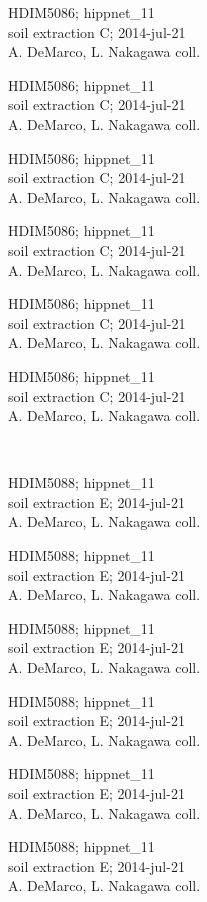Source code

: \documentclass[2pt]{extarticle}
\begin{document}
\noindent
\parbox{0.16\textwidth}{\tiny \raggedright \rule[-0.3\baselineskip]{0pt}{10pt}HDIM5086; hippnet\_11\\ soil extraction C; 2014-jul-21\\ A. DeMarco, L. Nakagawa coll.}
\parbox{0.16\textwidth}{\tiny \raggedright \rule[-0.3\baselineskip]{0pt}{10pt}HDIM5086; hippnet\_11\\ soil extraction C; 2014-jul-21\\ A. DeMarco, L. Nakagawa coll.}
\parbox{0.16\textwidth}{\tiny \raggedright \rule[-0.3\baselineskip]{0pt}{10pt}HDIM5086; hippnet\_11\\ soil extraction C; 2014-jul-21\\ A. DeMarco, L. Nakagawa coll.}
\parbox{0.16\textwidth}{\tiny \raggedright \rule[-0.3\baselineskip]{0pt}{10pt}HDIM5086; hippnet\_11\\ soil extraction C; 2014-jul-21\\ A. DeMarco, L. Nakagawa coll.}
\parbox{0.16\textwidth}{\tiny \raggedright \rule[-0.3\baselineskip]{0pt}{10pt}HDIM5086; hippnet\_11\\ soil extraction C; 2014-jul-21\\ A. DeMarco, L. Nakagawa coll.}
\parbox{0.16\textwidth}{\tiny \raggedright \rule[-0.3\baselineskip]{0pt}{10pt}HDIM5086; hippnet\_11\\ soil extraction C; 2014-jul-21\\ A. DeMarco, L. Nakagawa coll.} \\ 
\vspace{0.001in} 

\noindent
\parbox{0.16\textwidth}{\tiny \raggedright \rule[-0.3\baselineskip]{0pt}{10pt}HDIM5088; hippnet\_11\\ soil extraction E; 2014-jul-21\\ A. DeMarco, L. Nakagawa coll.}
\parbox{0.16\textwidth}{\tiny \raggedright \rule[-0.3\baselineskip]{0pt}{10pt}HDIM5088; hippnet\_11\\ soil extraction E; 2014-jul-21\\ A. DeMarco, L. Nakagawa coll.}
\parbox{0.16\textwidth}{\tiny \raggedright \rule[-0.3\baselineskip]{0pt}{10pt}HDIM5088; hippnet\_11\\ soil extraction E; 2014-jul-21\\ A. DeMarco, L. Nakagawa coll.}
\parbox{0.16\textwidth}{\tiny \raggedright \rule[-0.3\baselineskip]{0pt}{10pt}HDIM5088; hippnet\_11\\ soil extraction E; 2014-jul-21\\ A. DeMarco, L. Nakagawa coll.}
\parbox{0.16\textwidth}{\tiny \raggedright \rule[-0.3\baselineskip]{0pt}{10pt}HDIM5088; hippnet\_11\\ soil extraction E; 2014-jul-21\\ A. DeMarco, L. Nakagawa coll.}
\parbox{0.16\textwidth}{\tiny \raggedright \rule[-0.3\baselineskip]{0pt}{10pt}HDIM5088; hippnet\_11\\ soil extraction E; 2014-jul-21\\ A. DeMarco, L. Nakagawa coll.} \\ 
\vspace{0.001in} 
\end{document}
::::
The material above is to be output exactly, with each picture left out.

Response area:
Source code

: \documentclass[2pt]{extarticle}
\begin{document}
\noindent
\parbox{0.16\textwidth}{\tiny \raggedright \rule[-0.3\baselineskip]{0pt}{10pt}HDIM5086; hippnet\_11\\ soil extraction C; 2014-jul-21\\ A. DeMarco, L. Nakagawa coll.}
\parbox{0.16\textwidth}{\tiny \raggedright \rule[-0.3\baselineskip]{0pt}{10pt}HDIM5086; hippnet\_11\\ soil extraction C; 2014-jul-21\\ A. DeMarco, L. Nakagawa coll.}
\parbox{0.16\textwidth}{\tiny \raggedright \rule[-0.3\baselineskip]{0pt}{10pt}HDIM5086; hippnet\_11\\ soil extraction C; 2014-jul-21\\ A. DeMarco, L. Nakagawa coll.}
\parbox{0.16\textwidth}{\tiny \raggedright \rule[-0.3\baselineskip]{0pt}{10pt}HDIM5086; hippnet\_11\\ soil extraction C; 2014-jul-21\\ A. DeMarco, L. Nakagawa coll.}
\parbox{0.16\textwidth}{\tiny \raggedright \rule[-0.3\baselineskip]{0pt}{10pt}HDIM5086; hippnet\_11\\ soil extraction C; 2014-jul-21\\ A. DeMarco, L. Nakagawa coll.}
\parbox{0.16\textwidth}{\tiny \raggedright \rule[-0.3\baselineskip]{0pt}{10pt}HDIM5086; hippnet\_11\\ soil extraction C; 2014-jul-21\\ A. DeMarco, L. Nakagawa coll.} \\ 
\vspace{0.001in} 

\noindent
\parbox{0.16\textwidth}{\tiny \raggedright \rule[-0.3\baselineskip]{0pt}{10pt}HDIM5088; hippnet\_11\\ soil extraction E; 2014-jul-21\\ A. DeMarco, L. Nakagawa coll.}
\parbox{0.16\textwidth}{\tiny \raggedright \rule[-0.3\baselineskip]{0pt}{10pt}HDIM5088; hippnet\_11\\ soil extraction E; 2014-jul-21\\ A. DeMarco, L. Nakagawa coll.}
\parbox{0.16\textwidth}{\tiny \raggedright \rule[-0.3\baselineskip]{0pt}{10pt}HDIM5088; hippnet\_11\\ soil extraction E; 2014-jul-21\\ A. DeMarco, L. Nakagawa coll.}
\parbox{0.16\textwidth}{\tiny \raggedright \rule[-0.3\baselineskip]{0pt}{10pt}HDIM5088; hippnet\_11\\ soil extraction E; 2014-jul-21\\ A. DeMarco, L. Nakagawa coll.}
\parbox{0.16\textwidth}{\tiny \raggedright \rule[-0.3\baselineskip]{0pt}{10pt}HDIM5088; hippnet\_11\\ soil extraction E; 2014-jul-21\\ A. DeMarco, L. Nakagawa coll.}
\parbox{0.16\textwidth}{\tiny \raggedright \rule[-0.3\baselineskip]{0pt}{10pt}HDIM5088; hippnet\_11\\ soil extraction E; 2014-jul-21\\ A. DeMarco, L. Nakagawa coll.} \\ 
\vspace{0.001in} 
\end{document}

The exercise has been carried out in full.